Spot gold fell 0.4 percent to $4,809.71 per ounce as of 0155 GMT, pushing its decline to roughly 8 percent since late February as a temporary ceasefire between the U.S. and Iran appears close to collapse, strengthening the U.S. dollar and renewing inflation fears.
"Gold prices are lower today after the U.S.-Iran war ceasefire that markets celebrated last week appeared to be breaking down," said Ilya Spivak, head of global macro at Tastylive. "That has revived the now-familiar 'war trade' dynamics... Crude oil prices gained, which echoed into inflation expectation and drove up both yields and the U.S. dollar."

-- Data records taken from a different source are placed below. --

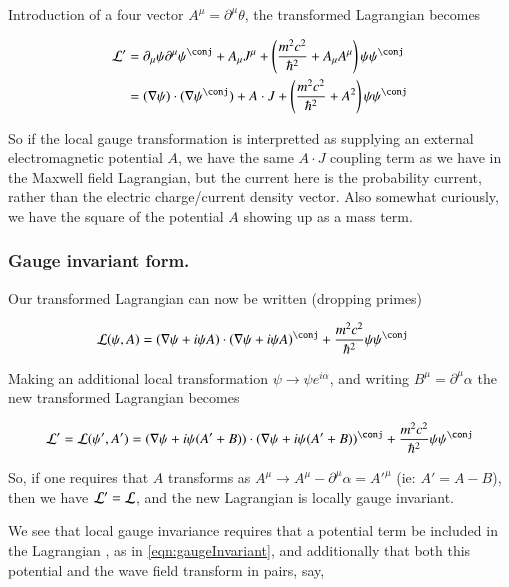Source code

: \documentclass{article}
\begin{document}
Introduction of a four vector $A^\mu = \partial^\mu \theta$, the transformed Lagrangian becomes

\begin{align}
\LL'
&=
\partial_\mu \psi \partial^\mu \psi^\conj
+ A_\mu J^\mu
+ \left( \frac{m^2 c^2}{\hbar^2} + A_\mu A^\mu \right) \psi {\psi}^\conj \\
&=
(\grad \psi) \cdot (\grad \psi^\conj) + A \cdot J
+ \left( \frac{m^2 c^2}{\hbar^2} + A^2 \right) \psi {\psi}^\conj
\end{align}

So if the local gauge transformation is interpretted as supplying an external electromagnetic potential $A$, we have the same $A \cdot J$ coupling term
as we have in the Maxwell field Lagrangian, but the current here is the probability current, rather than the electric charge/current density vector.  Also
somewhat curiously, we have the square of the potential $A$ showing up as a mass term.

\subsubsection{ Gauge invariant form. }

Our transformed Lagrangian can now be written (dropping primes)

\begin{align}\label{eqn:gaugeInvariant}
\LL(\psi, A)
&=
(\grad \psi + i \psi A) \cdot (\grad \psi + i \psi A)^\conj
+ \frac{m^2 c^2}{\hbar^2} \psi {\psi}^\conj
\end{align}

Making an additional local transformation $\psi \rightarrow \psi e^{i\alpha}$, and writing $B^\mu = \partial^\mu \alpha$ the new transformed Lagrangian becomes

\begin{align*}
\LL' = \LL(\psi', A')
&=
(\grad \psi + i \psi (A'+B)) \cdot (\grad \psi + i \psi (A'+B))^\conj
+ \frac{m^2 c^2}{\hbar^2} \psi {\psi}^\conj \\
\end{align*}

So, if one requires that $A$ transforms as $A^\mu \rightarrow A^\mu - \partial^\mu \alpha = {A'}^\mu$ (ie: $A' = A - B$), then we have $\mathcal{L}' = \mathcal{L}$, and
the new Lagrangian is locally gauge invariant.

We see that local gauge invariance requires that a potential term be included in the Lagrangian
, as in \ref{eqn:gaugeInvariant}, and additionally that both this potential and the wave field transform in pairs, say,
\end{document}
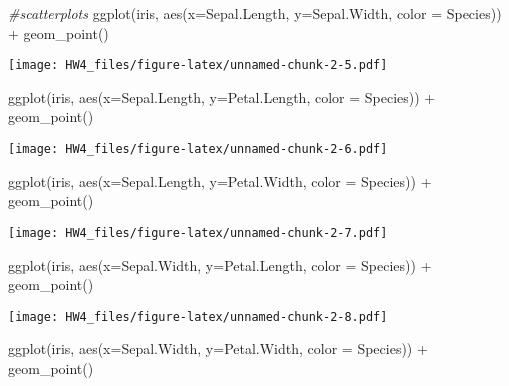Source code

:\documentclass[
]{article}
\newenvironment{Shaded}{\begin{snugshade}}{\end{snugshade}}
\newcommand{\AttributeTok}[1]{\textcolor[rgb]{0.77,0.63,0.00}{#1}}
\newcommand{\CommentTok}[1]{\textcolor[rgb]{0.56,0.35,0.01}{\textit{#1}}}
\newcommand{\FunctionTok}[1]{\textcolor[rgb]{0.00,0.00,0.00}{#1}}
\newcommand{\NormalTok}[1]{#1}
\newcommand{\SpecialCharTok}[1]{\textcolor[rgb]{0.00,0.00,0.00}{#1}}
\begin{document}
\begin{Shaded}
\begin{Highlighting}[]
\CommentTok{\#scatterplots}
\FunctionTok{ggplot}\NormalTok{(iris, }\FunctionTok{aes}\NormalTok{(}\AttributeTok{x=}\NormalTok{Sepal.Length, }\AttributeTok{y=}\NormalTok{Sepal.Width, }\AttributeTok{color =}\NormalTok{ Species)) }\SpecialCharTok{+} \FunctionTok{geom\_point}\NormalTok{()}
\end{Highlighting}
\end{Shaded}

\texttt{[image: HW4\_files/figure-latex/unnamed-chunk-2-5.pdf]}

\begin{Shaded}
\begin{Highlighting}[]
\FunctionTok{ggplot}\NormalTok{(iris, }\FunctionTok{aes}\NormalTok{(}\AttributeTok{x=}\NormalTok{Sepal.Length, }\AttributeTok{y=}\NormalTok{Petal.Length, }\AttributeTok{color =}\NormalTok{ Species)) }\SpecialCharTok{+} \FunctionTok{geom\_point}\NormalTok{()}
\end{Highlighting}
\end{Shaded}

\texttt{[image: HW4\_files/figure-latex/unnamed-chunk-2-6.pdf]}

\begin{Shaded}
\begin{Highlighting}[]
\FunctionTok{ggplot}\NormalTok{(iris, }\FunctionTok{aes}\NormalTok{(}\AttributeTok{x=}\NormalTok{Sepal.Length, }\AttributeTok{y=}\NormalTok{Petal.Width, }\AttributeTok{color =}\NormalTok{ Species)) }\SpecialCharTok{+} \FunctionTok{geom\_point}\NormalTok{()}
\end{Highlighting}
\end{Shaded}

\texttt{[image: HW4\_files/figure-latex/unnamed-chunk-2-7.pdf]}

\begin{Shaded}
\begin{Highlighting}[]
\FunctionTok{ggplot}\NormalTok{(iris, }\FunctionTok{aes}\NormalTok{(}\AttributeTok{x=}\NormalTok{Sepal.Width, }\AttributeTok{y=}\NormalTok{Petal.Length, }\AttributeTok{color =}\NormalTok{ Species)) }\SpecialCharTok{+} \FunctionTok{geom\_point}\NormalTok{()}
\end{Highlighting}
\end{Shaded}

\texttt{[image: HW4\_files/figure-latex/unnamed-chunk-2-8.pdf]}

\begin{Shaded}
\begin{Highlighting}[]
\FunctionTok{ggplot}\NormalTok{(iris, }\FunctionTok{aes}\NormalTok{(}\AttributeTok{x=}\NormalTok{Sepal.Width, }\AttributeTok{y=}\NormalTok{Petal.Width, }\AttributeTok{color =}\NormalTok{ Species)) }\SpecialCharTok{+} \FunctionTok{geom\_point}\NormalTok{()}
\end{Highlighting}
\end{Shaded}
\end{document}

The dollar index firmed, making bullion more expensive for other currency holders, while benchmark 10-year U.S. Treasury yields gained 0.5 percent. Oil prices jumped more than 5 percent after the U.S. seized an Iranian cargo ship, the Touska, for attempting to run its blockade of Iranian ports. Iran has vowed to retaliate, and a second round of peace talks is now in doubt.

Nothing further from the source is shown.